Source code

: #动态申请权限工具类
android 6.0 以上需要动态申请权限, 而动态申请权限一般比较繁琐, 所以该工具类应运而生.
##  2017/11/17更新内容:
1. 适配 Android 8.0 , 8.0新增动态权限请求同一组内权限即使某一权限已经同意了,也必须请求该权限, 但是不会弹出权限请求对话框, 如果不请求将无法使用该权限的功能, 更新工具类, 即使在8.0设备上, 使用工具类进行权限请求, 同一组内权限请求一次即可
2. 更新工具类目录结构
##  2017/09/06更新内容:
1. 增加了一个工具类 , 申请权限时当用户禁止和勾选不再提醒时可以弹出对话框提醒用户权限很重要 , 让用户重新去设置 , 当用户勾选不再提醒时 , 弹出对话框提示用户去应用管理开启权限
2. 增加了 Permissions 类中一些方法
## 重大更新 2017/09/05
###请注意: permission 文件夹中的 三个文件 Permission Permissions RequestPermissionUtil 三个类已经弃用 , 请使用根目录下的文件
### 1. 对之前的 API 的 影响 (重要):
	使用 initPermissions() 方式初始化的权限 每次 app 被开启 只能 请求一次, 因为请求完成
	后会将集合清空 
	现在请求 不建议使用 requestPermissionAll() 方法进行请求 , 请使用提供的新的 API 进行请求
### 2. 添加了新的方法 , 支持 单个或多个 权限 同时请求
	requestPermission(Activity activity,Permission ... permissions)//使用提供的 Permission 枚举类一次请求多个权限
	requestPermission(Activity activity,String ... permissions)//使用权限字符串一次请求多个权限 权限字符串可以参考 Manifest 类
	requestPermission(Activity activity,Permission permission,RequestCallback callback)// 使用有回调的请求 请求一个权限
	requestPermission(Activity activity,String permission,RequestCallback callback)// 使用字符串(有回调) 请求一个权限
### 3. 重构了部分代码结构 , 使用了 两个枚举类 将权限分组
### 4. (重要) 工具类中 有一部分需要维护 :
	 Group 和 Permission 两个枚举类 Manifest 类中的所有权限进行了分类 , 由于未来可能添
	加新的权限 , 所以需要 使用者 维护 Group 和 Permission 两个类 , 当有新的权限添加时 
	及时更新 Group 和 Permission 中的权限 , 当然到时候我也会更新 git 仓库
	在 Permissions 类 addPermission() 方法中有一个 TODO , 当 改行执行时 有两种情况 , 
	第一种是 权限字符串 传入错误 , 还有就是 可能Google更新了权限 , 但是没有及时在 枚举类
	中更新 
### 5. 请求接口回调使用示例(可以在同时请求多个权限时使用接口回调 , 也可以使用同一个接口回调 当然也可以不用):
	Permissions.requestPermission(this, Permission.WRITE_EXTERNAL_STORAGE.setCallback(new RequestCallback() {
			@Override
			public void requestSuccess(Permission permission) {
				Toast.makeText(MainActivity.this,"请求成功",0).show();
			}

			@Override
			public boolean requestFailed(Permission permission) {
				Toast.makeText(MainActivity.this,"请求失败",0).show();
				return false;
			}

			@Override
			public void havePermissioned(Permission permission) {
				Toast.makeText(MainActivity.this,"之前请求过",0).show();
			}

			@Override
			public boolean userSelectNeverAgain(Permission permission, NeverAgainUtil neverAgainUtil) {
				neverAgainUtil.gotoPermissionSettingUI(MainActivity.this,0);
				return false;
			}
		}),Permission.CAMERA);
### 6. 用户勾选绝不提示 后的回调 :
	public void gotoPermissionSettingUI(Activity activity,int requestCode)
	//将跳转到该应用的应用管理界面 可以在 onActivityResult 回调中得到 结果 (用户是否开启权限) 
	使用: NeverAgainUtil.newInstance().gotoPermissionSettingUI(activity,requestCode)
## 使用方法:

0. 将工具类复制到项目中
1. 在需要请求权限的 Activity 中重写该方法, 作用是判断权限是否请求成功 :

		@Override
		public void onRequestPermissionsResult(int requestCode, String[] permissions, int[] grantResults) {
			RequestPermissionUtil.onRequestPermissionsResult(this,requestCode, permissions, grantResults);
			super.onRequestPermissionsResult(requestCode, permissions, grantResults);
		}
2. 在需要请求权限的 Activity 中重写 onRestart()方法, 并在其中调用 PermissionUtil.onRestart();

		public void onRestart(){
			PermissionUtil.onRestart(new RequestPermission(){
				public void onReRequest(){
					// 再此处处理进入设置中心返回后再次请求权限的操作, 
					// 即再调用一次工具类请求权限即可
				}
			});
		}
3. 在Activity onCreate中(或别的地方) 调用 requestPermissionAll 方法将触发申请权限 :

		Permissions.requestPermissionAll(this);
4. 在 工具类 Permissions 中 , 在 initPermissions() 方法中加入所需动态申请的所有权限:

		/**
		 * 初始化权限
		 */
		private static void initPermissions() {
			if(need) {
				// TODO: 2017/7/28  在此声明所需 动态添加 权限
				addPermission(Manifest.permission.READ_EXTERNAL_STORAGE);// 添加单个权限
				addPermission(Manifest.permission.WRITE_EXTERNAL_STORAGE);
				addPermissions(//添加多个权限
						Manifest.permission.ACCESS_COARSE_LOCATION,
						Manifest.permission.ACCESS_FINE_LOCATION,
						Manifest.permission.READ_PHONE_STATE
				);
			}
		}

■ ■ ■

PROBLEM STATEMENT: Collect every line above that contains the word "onRequestPermissionsResult".

REPLY TO THE TASK:
		public void onRequestPermissionsResult(int requestCode, String[] permissions, int[] grantResults) {
			RequestPermissionUtil.onRequestPermissionsResult(this,requestCode, permissions, grantResults);
			super.onRequestPermissionsResult(requestCode, permissions, grantResults);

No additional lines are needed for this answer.